Tanti fanno finta di nulla

ma c’è poco da stare Allegri

Il mercato dà i suoi colpi di coda, il campo i primi responsi decisi se non

ancora decisivi, ma è soprattutto lo stadio a gridarci alcune cosucce nelle

orecchie, o a schiaffarci delle immagini negli occhi. Cose di costume &

società, tracce di infingardaggine e incultura (ma non solo) nelle urine del

calcio tifato e giocato. Analizziamo il consueto zibaldone. Urlano contro lo

scomparso Oscar Luigi Scalfaro dalla Curva Sud, e non è una bella faccenda.

Sui “non ci sto” in carriera si può discutere come fanno i giornali del

Caimano e non solo quelli, in un Paese unto di vergogna; sui cori e sui fischi

al defunto proprio no: era Roma-Bologna... E fiocchino dopo la neve le ammende

sulla Juve per i suoi tifosi eroicamente dediti anche all’addiaccio ai cori

razzisti in una partita di livello e di tregenda atmosferica: era Juventus-

Udinese...

INVECE si accenda un dibattito epocale sullo sciopero di parte del tifo, fuori

dallo stadio di Firenze, e dei notabili del club nella prima fila della

Tribuna Autorità all’interno del Franchi. Una partita tra scioperati: era

Fiorentina-Siena... Ma nel terzo caso, al contrario del becerume, vedo tracce

umorali di civismo sportivo e le distinguo completamente: mi sembra legittimo

lo sciopero dei tifosi, al netto di insulti, violenze o minacce, così come la

risposta uguale e contraria della presenza assente da parte della proprietà e

dei dirigenti, per impersonare la distanza e la delusione, anche qui però al

netto di proteste societarie vagamente ricattatorie contro le critiche che

vengono loro rivolte. È tale intolleranza che la dice lunga su come siamo

messi in fatto di libertà d’opinione in questo e in tutti i campi.

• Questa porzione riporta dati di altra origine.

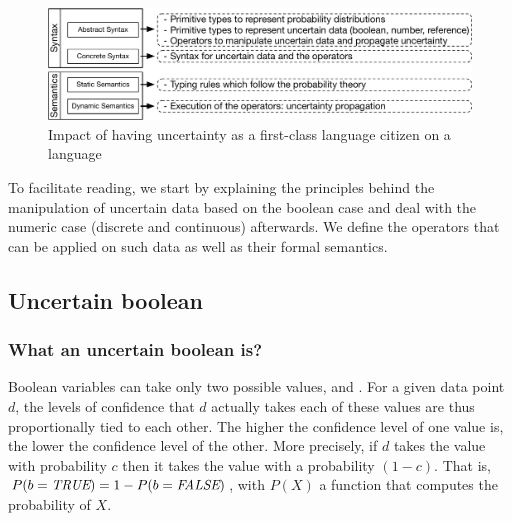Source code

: \begin{figure}
	\centering
	\includegraphics[width=\linewidth]{img/chapt-aintea/duc/sumup-contrib}
	\caption{Impact of having uncertainty as a first-class language citizen on a language}
	\label{fig:contrib-summary}
\end{figure}


To facilitate reading, we start by explaining the principles behind the manipulation of uncertain data based on the boolean case and deal with the numeric case (discrete and continuous) afterwards. 
We define the operators that can be applied on such data as well as their formal semantics.

\vfill

\subsection{Uncertain boolean}

\subsubsection{What an uncertain boolean is?}
Boolean variables can take only two possible values, \true{} and \false{}.
For a given data point $d$, the levels of confidence that $d$ actually takes each of these values are thus proportionally tied to each other. The higher the confidence level of one value is, the lower the confidence level of the other.
More precisely, if $d$ takes the value \true{} with probability $c$ then it takes the value \false{} with a probability $(1-c)$.
That is, $P(b=\textit{TRUE}{}) = 1 - P(b=\textit{FALSE}{})$, with $P(X)$ a function that computes the probability of $X$.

NON POSSO criticare i Della Valle Bros per come gestiscono la Tod’s o la

Fiorentina? E chi lo dice? Nei limiti della decenza e del rispetto, dovrebbero

essere invece addirittura contenti dell’attenzione e magari stufi

dell’agiografia che li circonfonde a colpi di pensierini gentili. Per esempio

adesso Corvino e company si stanno muovendo benissimo sul mercato riparatorio,

hanno un tecnico adatto, se recuperano autostima e serenità manageriale e

ambientale possono riprendere per i capelli la stagione. Uno sbaglia e poi si

corregge, l’importante è la chiarezza. Quindi sciopero per sciopero, anche se

il vocabolo di questi tempi andrebbe usato con diversa oculatezza... ben venga

anche questo confronto assente tra una proprietà che non è un clan francescano

e la tifoseria che è la tifoseria e spesso investe emotivamente in una squadra

quanto non fa in tutto il resto della sua giornata. Ma quello che non sembra

arrivare negli stadi, se non molto attutito dai media, è la vicenda di

“scommessopoli”. Le Procure indagano, a Bari c’è la fila, Doni intervistato

dice “ho confessato tutto, ora anche gli altri facciano come me, da dodici

anni vado avanti a giocare” ma nel senso di scommettere, e il mondo del calcio

fa lo gnorri. I mass media ne parlano il minimo necessario, le tv sono

arcifelici di biscardeggiare di campo e di calciomercato, la Federcalcio

partecipa ai convegni di studio con i suoi vertici, ma su Doni& c. tace,

Prandelli da Coverciano in uno di quei consessi si complimenta “eticamente”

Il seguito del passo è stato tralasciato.